Our significant accounting estimates include useful lives of property, plant and equipment; valuation of long-lived assets; valuation of deferred taxes; lower of cost or net realizable value adjustments of inventory; incremental borrowing rate used in calculating lease obligations and right-of-use assets; and certain inputs used to measure the fair value of stock option grants using the Black-Scholes option-pricing model.
Revenue Recognition
We generate revenue from the (i) sale of finished battery products and (ii) arrangements for customization design services. The customization design services generally include designing and developing custom batteries by applying our existing technology into a customer’s required specifications and delivery of the customized batteries. Since the technology that we apply to the customized batteries is the same as the technology that we apply to our other product offerings, such customized batteries could be repurposed as part of our product offerings.
We recognize revenue when all of the core principles of revenue recognition are met pursuant to Accounting Standards Codification (“ASC”) Topic 606, Revenue from Contracts with Customers. Generally, we enter into a contract with our customers whereby we identify our performance obligations, determine the considerations that we expect to receive from our customers, and allocate such considerations to the identified performance obligations. We recognize revenue at a point in time when we transfer control of the finished battery products and the deliverables from the customization design services to our customers, which is generally upon shipment and completion of the services, respectively.
From time to time, we have “bill-and-hold” arrangements with certain customers whereby they request us to ship the finished battery products to our own locations and hold them temporarily until they are picked up. Pursuant to the terms of the “bill-and-hold” arrangements, we recognize revenue when the finished battery products are shipped to our own locations, which is the point in time when we transfer the control of the finished battery products to the customers.
Government Grants
In December 2025, the Financial Accounting Standards Board (“FASB”) issued Accounting Standards Update (“ASU”) 2025-10, which establishes in the future authoritative guidance for the recognition, measurement, and presentation of government grants received by business entities. ASU 2025-10 is not yet effective for public business entities. Prior to this, US GAAP has not explicitly addressed accounting for such grants. In the absence of explicit US GAAP, we recognize and measure government grants by following, as an analogy, the recognition and measurement guidance of International Accounting Standard 20, Accounting for Government Grants and Disclosure of Government Assistance (“IAS 20”). Under IAS 20, Government grants are recognized when there is reasonable assurance that we will comply with the conditions of each milestone and that the grant funds will be received.

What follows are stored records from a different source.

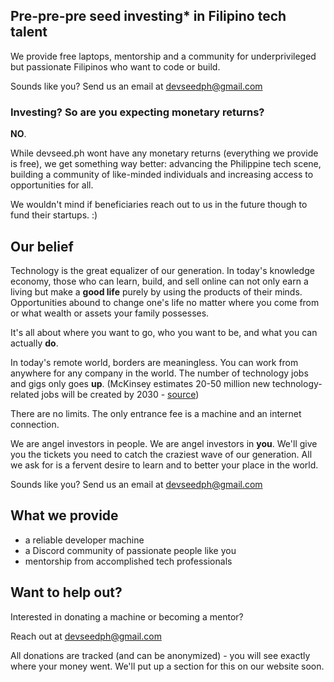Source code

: ## Pre-pre-pre seed investing* in Filipino tech talent 

We provide free laptops, mentorship and a community for underprivileged but passionate Filipinos who want to code or build.

Sounds like you? Send us an email at [devseedph@gmail.com](mailto:devseedph@gmail.com)

### Investing? So are you expecting monetary returns?

**NO**. 

While devseed.ph wont have any monetary returns (everything we provide is free), we get something way better: advancing the Philippine tech scene, building a community of like-minded individuals and increasing access to opportunities for all. 

We wouldn't mind if beneficiaries reach out to us in the future though to fund their startups. :)

## Our belief

Technology is the great equalizer of our generation. In today's knowledge economy, those who can learn, build, and sell online can not only earn a living but make a **good life** purely by using the products of their minds. Opportunities abound to change one's life no matter where you come from or what wealth or assets your family possesses.

It's all about where you want to go, who you want to be, and what you can actually **do**. 

In today's remote world, borders are meaningless. You can work from anywhere for any company in the world. The number of technology jobs and gigs only goes **up**. (McKinsey estimates 20-50 million new technology-related jobs will be created by 2030 - [source](https://www.mckinsey.com/featured-insights/future-of-work/jobs-lost-jobs-gained-what-the-future-of-work-will-mean-for-jobs-skills-and-wages))   

There are no limits. The only entrance fee is a machine and an internet connection. 

We are angel investors in people. We are angel investors in **you**. We'll give you the tickets you need to catch the craziest wave of our generation. All we ask for is a fervent desire to learn and to better your place in the world.

Sounds like you? Send us an email at [devseedph@gmail.com](mailto:devseedph@gmail.com)

## What we provide

* a reliable developer machine 
* a Discord community of passionate people like you
* mentorship from accomplished tech professionals

## Want to help out?

Interested in donating a machine or becoming a mentor? 

Reach out at [devseedph@gmail.com](mailto:devseedph@gmail.com)

All donations are tracked (and can be anonymized) - you will see exactly where your money went. We'll put up a section for this on our website soon.
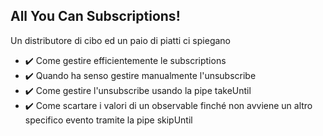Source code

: ## All You Can Subscriptions! 
Un distributore di cibo ed un paio di piatti ci spiegano

- ✔️ Come gestire efficientemente le subscriptions
- ✔️ Quando ha senso gestire manualmente l'unsubscribe
- ✔️ Come gestire l'unsubscribe usando la pipe takeUntil
- ✔️ Come scartare i valori di un observable finché non avviene un altro specifico evento tramite la pipe skipUntil
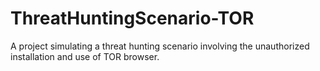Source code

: # ThreatHuntingScenario-TOR
A project simulating a threat hunting scenario involving the unauthorized installation and use of TOR browser.
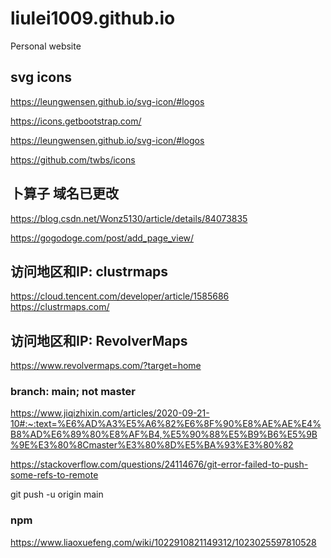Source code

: # liulei1009.github.io
Personal website

<!-- _data/publist.yml: 对格式要求严格，空格，顶行等等; 第一行不能备注 -->


<!-- https://github.com/gameknife/gkEngine -->

## svg icons
https://leungwensen.github.io/svg-icon/#logos

https://icons.getbootstrap.com/

https://leungwensen.github.io/svg-icon/#logos

https://github.com/twbs/icons

## 卜算子 域名已更改
https://blog.csdn.net/Wonz5130/article/details/84073835

https://gogodoge.com/post/add_page_view/

## 访问地区和IP: clustrmaps
https://cloud.tencent.com/developer/article/1585686
https://clustrmaps.com/

## 访问地区和IP: RevolverMaps
https://www.revolvermaps.com/?target=home

### branch: main; not master 
https://www.jiqizhixin.com/articles/2020-09-21-10#:~:text=%E6%AD%A3%E5%A6%82%E6%8F%90%E8%AE%AE%E4%B8%AD%E6%89%80%E8%AF%B4,%E5%90%88%E5%B9%B6%E5%9B%9E%E3%80%8Cmaster%E3%80%8D%E5%BA%93%E3%80%82

https://stackoverflow.com/questions/24114676/git-error-failed-to-push-some-refs-to-remote

git push -u origin main

### npm
https://www.liaoxuefeng.com/wiki/1022910821149312/1023025597810528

Government grants related to income are recognized as grant revenue or a component of other income on a systematic basis over the periods in which we recognize as expenses, the related costs for which the grants are intended to compensate. Based on our assessment of the U.S. Government Defense Innovation Unit (“DIU”) $14.8 million contract awarded in July 2025, as amended, we determined which milestones related to assets. The remaining milestones were assessed as related to income and, for the year ended December 31, 2025, we recorded $0.4 million within Other income, net, on our consolidated statement of operations. This contract is expected to be completed in our fiscal first quarter of 2027.
Government grants related to assets are presented as deferred grant on our consolidated balance sheets and are recognized in the consolidated statements of operations on a systematic basis over the useful life of the related asset when those assets are placed in service. Due to the timing of the receipt from the government, a grant receivable may be recognized in our consolidated balance sheet. As of December 31, 2025, no receivable related to government grants was outstanding, and $2.7 million of deferred grant related to government grants was recognized on our consolidated balance sheet.
Cost of Revenue
Cost of revenue, which includes the cost of finished goods sold and the cost of customization design services, are comprised primarily of purchase costs of silicon anode batteries from Berzelius (Nanjing) Co., Ltd. (“Berzelius”), a former subsidiary of Amprius Holdings, and our global contract manufacturing partners, costs of raw materials, labor costs and the allocation of overhead costs incurred in producing batteries or performing the customization design services. Labor costs consist of personnel-related expenses such as salaries, employee benefits and stock-based compensation expense. Overhead and other costs consist primarily of outside services, utilities, rent, depreciation expense and other facilities-related costs. Costs related to batteries and design services are recognized in the same period as the associated revenue is recognized. In addition, we include under cost of revenue certain non-capitalizable expenses incurred during the preliminary stage of our plan to construct a GWh-scale manufacturing facility in Brighton, Colorado, such as re-zoning costs and engineering studies.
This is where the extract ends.